┌─ Source material

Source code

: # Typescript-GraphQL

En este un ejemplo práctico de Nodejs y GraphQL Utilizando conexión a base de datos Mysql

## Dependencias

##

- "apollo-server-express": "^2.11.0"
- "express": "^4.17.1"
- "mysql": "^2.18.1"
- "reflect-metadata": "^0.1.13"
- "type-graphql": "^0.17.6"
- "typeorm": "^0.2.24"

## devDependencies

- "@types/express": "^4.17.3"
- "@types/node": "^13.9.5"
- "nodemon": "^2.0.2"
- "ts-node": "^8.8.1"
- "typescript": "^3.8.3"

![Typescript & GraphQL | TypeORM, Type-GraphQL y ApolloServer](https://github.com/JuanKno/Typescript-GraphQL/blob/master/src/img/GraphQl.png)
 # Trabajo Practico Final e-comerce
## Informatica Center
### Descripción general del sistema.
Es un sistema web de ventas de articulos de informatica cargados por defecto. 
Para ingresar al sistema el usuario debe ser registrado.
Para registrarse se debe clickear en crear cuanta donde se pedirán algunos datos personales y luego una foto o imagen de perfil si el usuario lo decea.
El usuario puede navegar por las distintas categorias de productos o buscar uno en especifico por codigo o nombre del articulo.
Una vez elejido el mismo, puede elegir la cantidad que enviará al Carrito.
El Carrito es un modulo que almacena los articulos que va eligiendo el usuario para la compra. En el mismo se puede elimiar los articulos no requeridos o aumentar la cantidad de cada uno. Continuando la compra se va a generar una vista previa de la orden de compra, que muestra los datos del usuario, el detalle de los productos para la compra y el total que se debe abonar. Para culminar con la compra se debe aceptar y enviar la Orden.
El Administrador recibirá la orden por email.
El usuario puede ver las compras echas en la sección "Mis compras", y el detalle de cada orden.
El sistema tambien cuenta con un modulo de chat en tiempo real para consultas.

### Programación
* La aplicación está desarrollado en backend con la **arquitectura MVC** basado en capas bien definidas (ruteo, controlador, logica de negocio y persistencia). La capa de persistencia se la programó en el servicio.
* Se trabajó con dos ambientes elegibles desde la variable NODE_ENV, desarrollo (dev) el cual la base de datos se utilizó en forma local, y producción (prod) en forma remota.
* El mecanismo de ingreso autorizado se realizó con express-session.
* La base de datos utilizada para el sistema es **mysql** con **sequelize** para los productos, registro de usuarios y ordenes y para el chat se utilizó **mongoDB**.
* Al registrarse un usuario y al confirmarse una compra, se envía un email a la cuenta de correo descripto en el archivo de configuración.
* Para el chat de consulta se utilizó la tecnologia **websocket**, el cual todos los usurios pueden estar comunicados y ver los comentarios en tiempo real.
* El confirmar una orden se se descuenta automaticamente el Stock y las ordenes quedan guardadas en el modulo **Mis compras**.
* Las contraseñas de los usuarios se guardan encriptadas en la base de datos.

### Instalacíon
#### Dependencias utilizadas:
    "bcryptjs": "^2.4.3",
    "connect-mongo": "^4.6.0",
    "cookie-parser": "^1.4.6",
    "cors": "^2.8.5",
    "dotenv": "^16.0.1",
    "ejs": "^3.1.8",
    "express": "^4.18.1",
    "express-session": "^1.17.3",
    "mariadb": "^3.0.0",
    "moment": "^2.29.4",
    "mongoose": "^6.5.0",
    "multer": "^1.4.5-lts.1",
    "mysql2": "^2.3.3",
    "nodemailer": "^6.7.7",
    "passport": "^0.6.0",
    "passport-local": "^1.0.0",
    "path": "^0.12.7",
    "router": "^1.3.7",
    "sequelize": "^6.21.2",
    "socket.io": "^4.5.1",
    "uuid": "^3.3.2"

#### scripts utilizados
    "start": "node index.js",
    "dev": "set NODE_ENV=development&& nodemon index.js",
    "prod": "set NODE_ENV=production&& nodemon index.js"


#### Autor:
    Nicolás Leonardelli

└─

◆ **Task description**: An exact reproduction of all the entries above is the expected answer.

◆ **Response to this exercise**:
Source code

: # Typescript-GraphQL

En este un ejemplo práctico de Nodejs y GraphQL Utilizando conexión a base de datos Mysql

## Dependencias

##

- "apollo-server-express": "^2.11.0"
- "express": "^4.17.1"
- "mysql": "^2.18.1"
- "reflect-metadata": "^0.1.13"
- "type-graphql": "^0.17.6"
- "typeorm": "^0.2.24"

## devDependencies

- "@types/express": "^4.17.3"
- "@types/node": "^13.9.5"
- "nodemon": "^2.0.2"
- "ts-node": "^8.8.1"
- "typescript": "^3.8.3"

![Typescript & GraphQL | TypeORM, Type-GraphQL y ApolloServer](https://github.com/JuanKno/Typescript-GraphQL/blob/master/src/img/GraphQl.png)
 # Trabajo Practico Final e-comerce
## Informatica Center
### Descripción general del sistema.
Es un sistema web de ventas de articulos de informatica cargados por defecto. 
Para ingresar al sistema el usuario debe ser registrado.
Para registrarse se debe clickear en crear cuanta donde se pedirán algunos datos personales y luego una foto o imagen de perfil si el usuario lo decea.
El usuario puede navegar por las distintas categorias de productos o buscar uno en especifico por codigo o nombre del articulo.
Una vez elejido el mismo, puede elegir la cantidad que enviará al Carrito.
El Carrito es un modulo que almacena los articulos que va eligiendo el usuario para la compra. En el mismo se puede elimiar los articulos no requeridos o aumentar la cantidad de cada uno. Continuando la compra se va a generar una vista previa de la orden de compra, que muestra los datos del usuario, el detalle de los productos para la compra y el total que se debe abonar. Para culminar con la compra se debe aceptar y enviar la Orden.
El Administrador recibirá la orden por email.
El usuario puede ver las compras echas en la sección "Mis compras", y el detalle de cada orden.
El sistema tambien cuenta con un modulo de chat en tiempo real para consultas.

### Programación
* La aplicación está desarrollado en backend con la **arquitectura MVC** basado en capas bien definidas (ruteo, controlador, logica de negocio y persistencia). La capa de persistencia se la programó en el servicio.
* Se trabajó con dos ambientes elegibles desde la variable NODE_ENV, desarrollo (dev) el cual la base de datos se utilizó en forma local, y producción (prod) en forma remota.
* El mecanismo de ingreso autorizado se realizó con express-session.
* La base de datos utilizada para el sistema es **mysql** con **sequelize** para los productos, registro de usuarios y ordenes y para el chat se utilizó **mongoDB**.
* Al registrarse un usuario y al confirmarse una compra, se envía un email a la cuenta de correo descripto en el archivo de configuración.
* Para el chat de consulta se utilizó la tecnologia **websocket**, el cual todos los usurios pueden estar comunicados y ver los comentarios en tiempo real.
* El confirmar una orden se se descuenta automaticamente el Stock y las ordenes quedan guardadas en el modulo **Mis compras**.
* Las contraseñas de los usuarios se guardan encriptadas en la base de datos.

### Instalacíon
#### Dependencias utilizadas:
    "bcryptjs": "^2.4.3",
    "connect-mongo": "^4.6.0",
    "cookie-parser": "^1.4.6",
    "cors": "^2.8.5",
    "dotenv": "^16.0.1",
    "ejs": "^3.1.8",
    "express": "^4.18.1",
    "express-session": "^1.17.3",
    "mariadb": "^3.0.0",
    "moment": "^2.29.4",
    "mongoose": "^6.5.0",
    "multer": "^1.4.5-lts.1",
    "mysql2": "^2.3.3",
    "nodemailer": "^6.7.7",
    "passport": "^0.6.0",
    "passport-local": "^1.0.0",
    "path": "^0.12.7",
    "router": "^1.3.7",
    "sequelize": "^6.21.2",
    "socket.io": "^4.5.1",
    "uuid": "^3.3.2"

#### scripts utilizados
    "start": "node index.js",
    "dev": "set NODE_ENV=development&& nodemon index.js",
    "prod": "set NODE_ENV=production&& nodemon index.js"


#### Autor:
    Nicolás Leonardelli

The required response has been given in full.